WORK ITEM:
Without leaving out a single line, copy the records exactly.
=== RECORD EXTRACTS ===
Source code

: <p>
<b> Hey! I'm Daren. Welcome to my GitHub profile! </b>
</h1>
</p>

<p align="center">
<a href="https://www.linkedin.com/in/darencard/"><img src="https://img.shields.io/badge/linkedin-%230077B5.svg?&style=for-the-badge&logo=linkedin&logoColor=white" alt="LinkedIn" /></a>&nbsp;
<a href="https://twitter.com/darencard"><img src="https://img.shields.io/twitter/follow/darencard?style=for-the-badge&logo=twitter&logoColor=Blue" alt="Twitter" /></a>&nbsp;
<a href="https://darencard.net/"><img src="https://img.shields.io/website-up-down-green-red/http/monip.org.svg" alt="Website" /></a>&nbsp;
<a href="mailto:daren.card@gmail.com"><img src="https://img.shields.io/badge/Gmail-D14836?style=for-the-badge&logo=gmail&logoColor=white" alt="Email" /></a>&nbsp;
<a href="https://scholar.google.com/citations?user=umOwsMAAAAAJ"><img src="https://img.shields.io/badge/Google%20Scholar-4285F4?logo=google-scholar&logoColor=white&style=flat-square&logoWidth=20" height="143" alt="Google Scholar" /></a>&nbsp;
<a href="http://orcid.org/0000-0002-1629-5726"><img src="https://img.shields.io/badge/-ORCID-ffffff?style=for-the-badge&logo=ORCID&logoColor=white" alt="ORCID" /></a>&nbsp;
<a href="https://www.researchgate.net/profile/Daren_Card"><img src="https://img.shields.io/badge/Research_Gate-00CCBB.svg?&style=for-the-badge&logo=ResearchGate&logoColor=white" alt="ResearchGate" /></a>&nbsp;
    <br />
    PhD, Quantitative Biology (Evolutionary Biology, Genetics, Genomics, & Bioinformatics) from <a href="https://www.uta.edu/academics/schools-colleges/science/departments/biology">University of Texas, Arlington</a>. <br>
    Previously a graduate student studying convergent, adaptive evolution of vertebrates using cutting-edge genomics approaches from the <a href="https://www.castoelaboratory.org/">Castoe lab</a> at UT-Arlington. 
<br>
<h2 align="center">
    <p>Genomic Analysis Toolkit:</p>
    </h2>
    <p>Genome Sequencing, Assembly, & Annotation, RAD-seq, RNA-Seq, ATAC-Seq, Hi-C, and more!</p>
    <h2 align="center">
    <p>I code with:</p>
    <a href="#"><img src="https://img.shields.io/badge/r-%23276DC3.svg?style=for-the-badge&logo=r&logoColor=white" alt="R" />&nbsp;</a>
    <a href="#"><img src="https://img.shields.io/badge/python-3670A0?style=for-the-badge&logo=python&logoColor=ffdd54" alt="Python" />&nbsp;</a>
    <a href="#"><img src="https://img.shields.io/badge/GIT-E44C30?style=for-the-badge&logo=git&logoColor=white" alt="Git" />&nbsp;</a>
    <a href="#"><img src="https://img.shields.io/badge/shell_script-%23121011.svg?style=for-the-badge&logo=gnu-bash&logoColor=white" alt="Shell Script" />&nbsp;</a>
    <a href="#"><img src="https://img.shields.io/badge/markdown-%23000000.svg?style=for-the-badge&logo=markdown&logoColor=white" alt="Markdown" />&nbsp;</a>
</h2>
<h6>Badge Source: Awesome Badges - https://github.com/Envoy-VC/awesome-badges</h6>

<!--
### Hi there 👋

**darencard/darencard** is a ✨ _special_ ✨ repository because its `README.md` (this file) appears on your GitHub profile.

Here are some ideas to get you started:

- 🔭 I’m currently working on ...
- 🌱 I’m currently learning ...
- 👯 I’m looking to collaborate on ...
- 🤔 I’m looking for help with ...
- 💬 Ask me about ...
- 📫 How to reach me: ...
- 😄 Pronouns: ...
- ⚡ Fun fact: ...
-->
===
TASK SOLUTION:
Source code

: <p>
<b> Hey! I'm Daren. Welcome to my GitHub profile! </b>
</h1>
</p>

<p align="center">
<a href="https://www.linkedin.com/in/darencard/"><img src="https://img.shields.io/badge/linkedin-%230077B5.svg?&style=for-the-badge&logo=linkedin&logoColor=white" alt="LinkedIn" /></a>&nbsp;
<a href="https://twitter.com/darencard"><img src="https://img.shields.io/twitter/follow/darencard?style=for-the-badge&logo=twitter&logoColor=Blue" alt="Twitter" /></a>&nbsp;
<a href="https://darencard.net/"><img src="https://img.shields.io/website-up-down-green-red/http/monip.org.svg" alt="Website" /></a>&nbsp;
<a href="mailto:daren.card@gmail.com"><img src="https://img.shields.io/badge/Gmail-D14836?style=for-the-badge&logo=gmail&logoColor=white" alt="Email" /></a>&nbsp;
<a href="https://scholar.google.com/citations?user=umOwsMAAAAAJ"><img src="https://img.shields.io/badge/Google%20Scholar-4285F4?logo=google-scholar&logoColor=white&style=flat-square&logoWidth=20" height="143" alt="Google Scholar" /></a>&nbsp;
<a href="http://orcid.org/0000-0002-1629-5726"><img src="https://img.shields.io/badge/-ORCID-ffffff?style=for-the-badge&logo=ORCID&logoColor=white" alt="ORCID" /></a>&nbsp;
<a href="https://www.researchgate.net/profile/Daren_Card"><img src="https://img.shields.io/badge/Research_Gate-00CCBB.svg?&style=for-the-badge&logo=ResearchGate&logoColor=white" alt="ResearchGate" /></a>&nbsp;
    <br />
    PhD, Quantitative Biology (Evolutionary Biology, Genetics, Genomics, & Bioinformatics) from <a href="https://www.uta.edu/academics/schools-colleges/science/departments/biology">University of Texas, Arlington</a>. <br>
    Previously a graduate student studying convergent, adaptive evolution of vertebrates using cutting-edge genomics approaches from the <a href="https://www.castoelaboratory.org/">Castoe lab</a> at UT-Arlington. 
<br>
<h2 align="center">
    <p>Genomic Analysis Toolkit:</p>
    </h2>
    <p>Genome Sequencing, Assembly, & Annotation, RAD-seq, RNA-Seq, ATAC-Seq, Hi-C, and more!</p>
    <h2 align="center">
    <p>I code with:</p>
    <a href="#"><img src="https://img.shields.io/badge/r-%23276DC3.svg?style=for-the-badge&logo=r&logoColor=white" alt="R" />&nbsp;</a>
    <a href="#"><img src="https://img.shields.io/badge/python-3670A0?style=for-the-badge&logo=python&logoColor=ffdd54" alt="Python" />&nbsp;</a>
    <a href="#"><img src="https://img.shields.io/badge/GIT-E44C30?style=for-the-badge&logo=git&logoColor=white" alt="Git" />&nbsp;</a>
    <a href="#"><img src="https://img.shields.io/badge/shell_script-%23121011.svg?style=for-the-badge&logo=gnu-bash&logoColor=white" alt="Shell Script" />&nbsp;</a>
    <a href="#"><img src="https://img.shields.io/badge/markdown-%23000000.svg?style=for-the-badge&logo=markdown&logoColor=white" alt="Markdown" />&nbsp;</a>
</h2>
<h6>Badge Source: Awesome Badges - https://github.com/Envoy-VC/awesome-badges</h6>

<!--
### Hi there 👋

**darencard/darencard** is a ✨ _special_ ✨ repository because its `README.md` (this file) appears on your GitHub profile.

Here are some ideas to get you started:

- 🔭 I’m currently working on ...
- 🌱 I’m currently learning ...
- 👯 I’m looking to collaborate on ...
- 🤔 I’m looking for help with ...
- 💬 Ask me about ...
- 📫 How to reach me: ...
- 😄 Pronouns: ...
- ⚡ Fun fact: ...
-->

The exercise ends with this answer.